2026年1月22日、加藤一二三七段(追贈名誉十段)が亡くなった。享年86。将棋に人生を捧げた生涯だった。
加藤は敬虔なクリスチャンとして知られ、カトリック麴町聖イグナチオ教会で通夜が営まれた。参列した婦人方の美しい讃美歌の声が印象的で、生前の加藤を知る神父は「話が少し長くなりますけど、終電には間に合いますから」と前置きし、参列者から笑い声が漏れた。加藤のほがらかな人柄を表す式だった。
羽生善治九段は弔辞で「先生の棋譜は、いままで数え切れないほどたくさん見て、並べてきました。あるときからずっと感じていたことは、盤上でバッハの音楽を聴いているような感情です」と述べ、バッハの連続的な旋律と加藤の同じ戦型を指し続けるスタイルが重なり合うと語った。
棒銀一筋の棋風
加藤は同じ戦型を指し続けたことで知られる。四間飛車に対しては決まって棒銀で臨み、「棒銀一筋」と揮毫していた。相手からすれば対策を絞りやすく、居飛車しか指さない棋士も加藤には四間飛車で臨むことがあった。勝負としては損な面もあったが、自分の道を貫き通したのが加藤流だった。
1970年代から80年代にかけては中原誠16世名人や米長邦雄永世棋聖と頂点を争い、戦型はもっぱら矢倉だった。「矢倉を制する者は棋界を制す」と言われるほど、当時のタイトル戦は盤上すべての駒がぶつかる矢倉の激闘が多かった。
藤井聡太とのデビュー戦
加藤の棋士人生はドラマチックだった。1954年、14歳7か月で四段に昇段し、史上空前の最年少記録を樹立。2016年には藤井聡太が14歳2か月で四段昇段し、62年ぶりに記録を更新した。
2016年12月24日、藤井のデビュー戦(竜王戦6組1回戦)の相手は加藤だった。62年前に最年少棋士だった加藤は現役最年長棋士となっており、新時代の最年少棋士・藤井が挑むという劇的な対局となった。
先手の加藤は十八番の矢倉を志向し、藤井も追随して相矢倉に。藤井は局後に「やっぱり加藤先生に矢倉で教わりたいっていう気持ちが強かったので。後手番なら矢倉かな、というふうに思っていました」と述べている。
中盤56手目、藤井が自陣に銀を打つと、加藤は「なかなか普通は指せない手」と感心。形勢は次第に藤井よしとなり、92手目の銀頭への歩打ちが決め手となった。110手目、藤井が角打ちで王手をかけ、加藤は投了。デビュー戦から藤井の指し回しは完璧に近く、二人の大天才の一局は幕を閉じた。

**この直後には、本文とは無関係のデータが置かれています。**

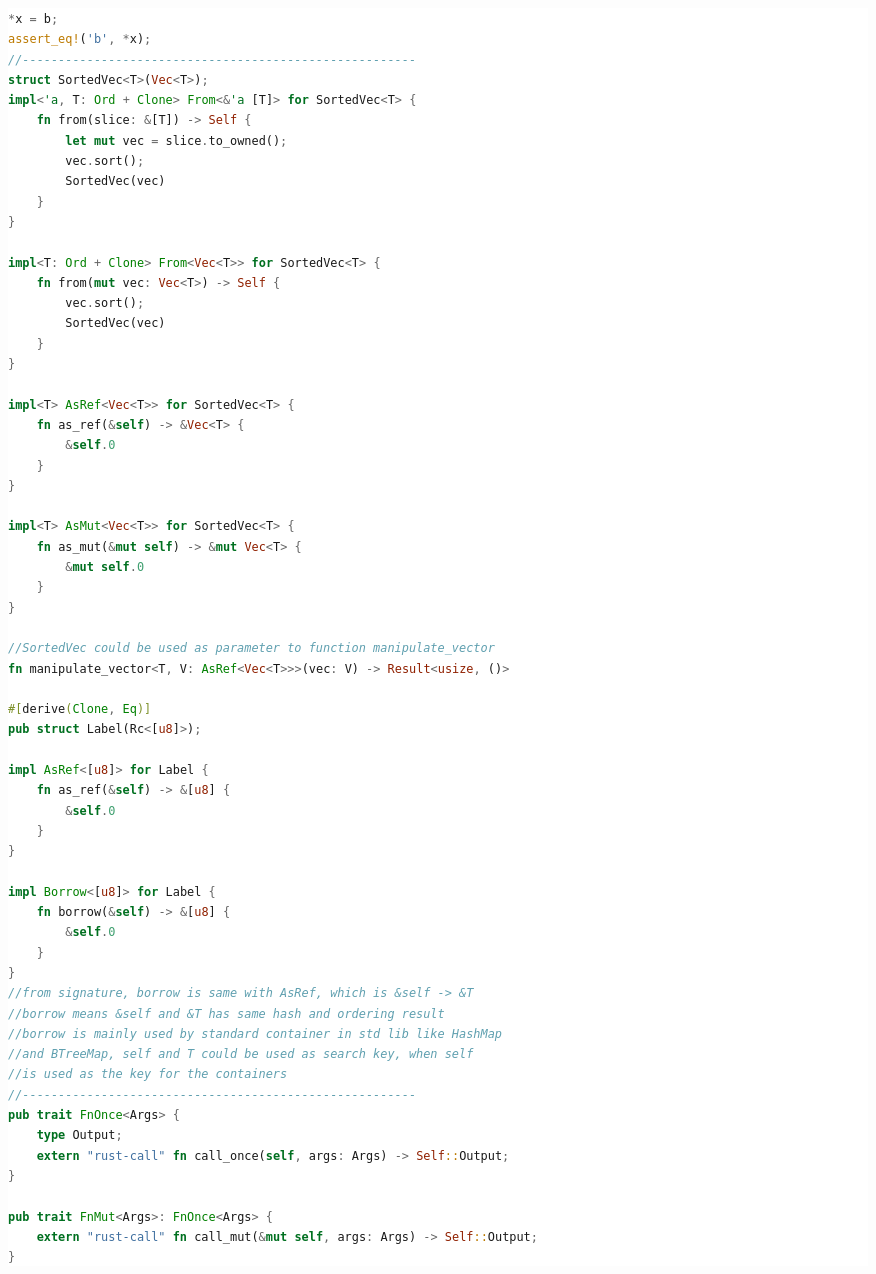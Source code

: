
 ```rust
*x = b;
assert_eq!('b', *x);
//-------------------------------------------------------
struct SortedVec<T>(Vec<T>);
impl<'a, T: Ord + Clone> From<&'a [T]> for SortedVec<T> {
    fn from(slice: &[T]) -> Self {
        let mut vec = slice.to_owned();
        vec.sort();
        SortedVec(vec)
    }
}

impl<T: Ord + Clone> From<Vec<T>> for SortedVec<T> {
    fn from(mut vec: Vec<T>) -> Self {
        vec.sort();
        SortedVec(vec)
    }
}

impl<T> AsRef<Vec<T>> for SortedVec<T> {
    fn as_ref(&self) -> &Vec<T> {
        &self.0
    }
}

impl<T> AsMut<Vec<T>> for SortedVec<T> {
    fn as_mut(&mut self) -> &mut Vec<T> {
        &mut self.0
    }
}

//SortedVec could be used as parameter to function manipulate_vector
fn manipulate_vector<T, V: AsRef<Vec<T>>>(vec: V) -> Result<usize, ()> 

#[derive(Clone, Eq)]
pub struct Label(Rc<[u8]>);

impl AsRef<[u8]> for Label {
    fn as_ref(&self) -> &[u8] {
        &self.0
    }   
}

impl Borrow<[u8]> for Label {
    fn borrow(&self) -> &[u8] {
        &self.0
    }   
}
//from signature, borrow is same with AsRef, which is &self -> &T
//borrow means &self and &T has same hash and ordering result
//borrow is mainly used by standard container in std lib like HashMap
//and BTreeMap, self and T could be used as search key, when self
//is used as the key for the containers
//-------------------------------------------------------
pub trait FnOnce<Args> {
    type Output;
    extern "rust-call" fn call_once(self, args: Args) -> Self::Output;
}

pub trait FnMut<Args>: FnOnce<Args> {
    extern "rust-call" fn call_mut(&mut self, args: Args) -> Self::Output;
}

```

藤井はその後、一度も負けることなく公式戦29連勝を達成し、「藤井フィーバー」が社会現象に。加藤の年少記録にも改めて光が当たった。
藤井はその後も主要な大記録を塗り替えたが、加藤が記録した18歳3か月でのA級昇級と20歳3か月での名人挑戦には届かなかった。これらの記録は空前絶後のものとして長く残り続けるだろう。